**Exercise**
Retype exactly what appears below from the line containing "## (react-window)[https://react-window.now.sh/]" down to the line containing "## Antes de", keeping both end lines. Do not include pictures.

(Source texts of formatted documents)
----
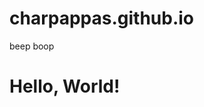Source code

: # charpappas.github.io
beep boop 
<head>
<html>
  <head>
    <title>Welcome!</title>
  </head>
  <body>
    <h1>Hello, World!</h1>
  </body>
</html>

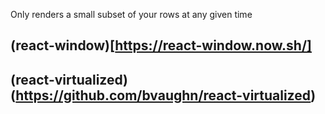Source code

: Only renders a small subset of your rows at any given time

## (react-window)[https://react-window.now.sh/]

## (react-virtualized)(https://github.com/bvaughn/react-virtualized)
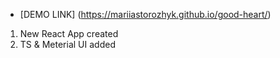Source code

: - [DEMO LINK] (https://mariiastorozhyk.github.io/good-heart/)
1. New React App created
2. TS & Meterial UI added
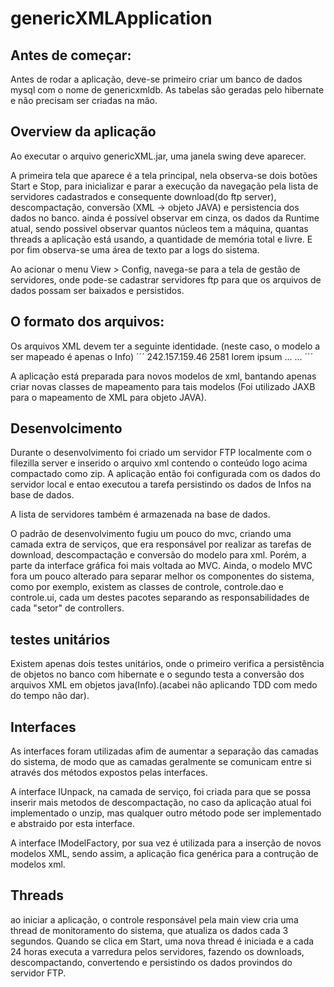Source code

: # genericXMLApplication

## Antes de começar:

Antes de rodar a aplicação, deve-se primeiro criar um banco de dados mysql com o nome de genericxmldb. As tabelas são geradas pelo hibernate e não precisam ser criadas na mão.

## Overview da aplicação

Ao executar o arquivo genericXML.jar, uma janela swing deve aparecer.

A primeira tela que aparece é a tela principal, nela observa-se dois botões Start e Stop, para inicializar e parar a execução da navegação pela lista de servidores cadastrados e consequente download(do ftp server), descompactação, conversão (XML -> objeto JAVA) e persistencia dos dados no banco.
ainda é possível observar em cinza, os dados da Runtime atual, sendo possivel observar quantos núcleos tem a máquina, quantas threads a aplicação está usando, a quantidade de memória total e livre. E por fim observa-se uma área de texto par a logs do sistema.

Ao acionar o menu View > Config, navega-se para a tela de gestão de servidores, onde pode-se cadastrar servidores ftp para que os arquivos de dados possam ser baixados e persistidos.

## O formato dos arquivos:

Os arquivos XML devem ter a seguinte identidade.
(neste caso, o modelo a ser mapeado é apenas o Info)
´´´<infoList>
	<info>
		<ip>242.157.159.46</ip>
		<port>2581</port>
		<data>lorem ipsum</data>
	</info>
	...
	...
</infoList>
´´´

A aplicação está preparada para novos modelos de xml, bantando apenas criar novas classes de mapeamento para tais modelos (Foi utilizado JAXB para o mapeamento de XML para objeto JAVA).

## Desenvolcimento
Durante o desenvolvimento foi criado um servidor FTP localmente com o filezilla server e inserido o arquivo xml contendo o conteúdo logo acima compactado como zip.
A aplicação então foi configurada com os dados do servidor local e entao executou a tarefa persistindo os dados de Infos na base de dados.

A lista de servidores também é armazenada na base de dados.

O padrão de desenvolvimento fugiu um pouco do mvc, criando uma camada extra de serviços, que era responsável por realizar as tarefas de download, descompactação e conversão do modelo para xml. Porém, a parte da interface gráfica foi mais voltada ao MVC. Ainda, o modelo MVC fora um pouco alterado para separar melhor os componentes do sistema, como por exemplo, existem as classes de controle, controle.dao e controle.ui, cada um destes pacotes separando as responsabilidades de cada "setor" de controllers.

## testes unitários
Existem apenas dois testes unitários, onde o primeiro verifica a persistência de objetos no banco com hibernate e o segundo testa a conversão dos arquivos XML em objetos java(Info).(acabei não aplicando TDD com medo do tempo não dar).

## Interfaces
As interfaces foram utilizadas afim de aumentar a separação das camadas do sistema, de modo que as camadas geralmente se comunicam entre si através dos métodos expostos pelas interfaces.

A interface IUnpack, na camada de serviço, foi criada para que se possa inserir mais metodos de descompactação, no caso da aplicação atual foi implementado o unzip, mas qualquer outro método pode ser implementado e abstraido por esta interface.

A interface IModelFactory, por sua vez é utilizada para a inserção de novos modelos XML, sendo assim, a aplicação fica genérica para a contrução de modelos xml.

## Threads

ao iniciar a aplicação, o controle responsável pela main view cria uma thread de monitoramento do sistema, que atualiza os dados cada 3 segundos. Quando se clica em Start, uma nova thread é iniciada e a cada 24 horas executa a varredura pelos servidores, fazendo os downloads, descompactando, convertendo e persistindo os dados provindos do servidor FTP.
----
**Task answer**
## (react-window)[https://react-window.now.sh/]

## (react-virtualized)(https://github.com/bvaughn/react-virtualized)
Source code

: - [DEMO LINK] (https://mariiastorozhyk.github.io/good-heart/)
1. New React App created
2. TS & Meterial UI added
Source code

: # genericXMLApplication

## Antes de começar:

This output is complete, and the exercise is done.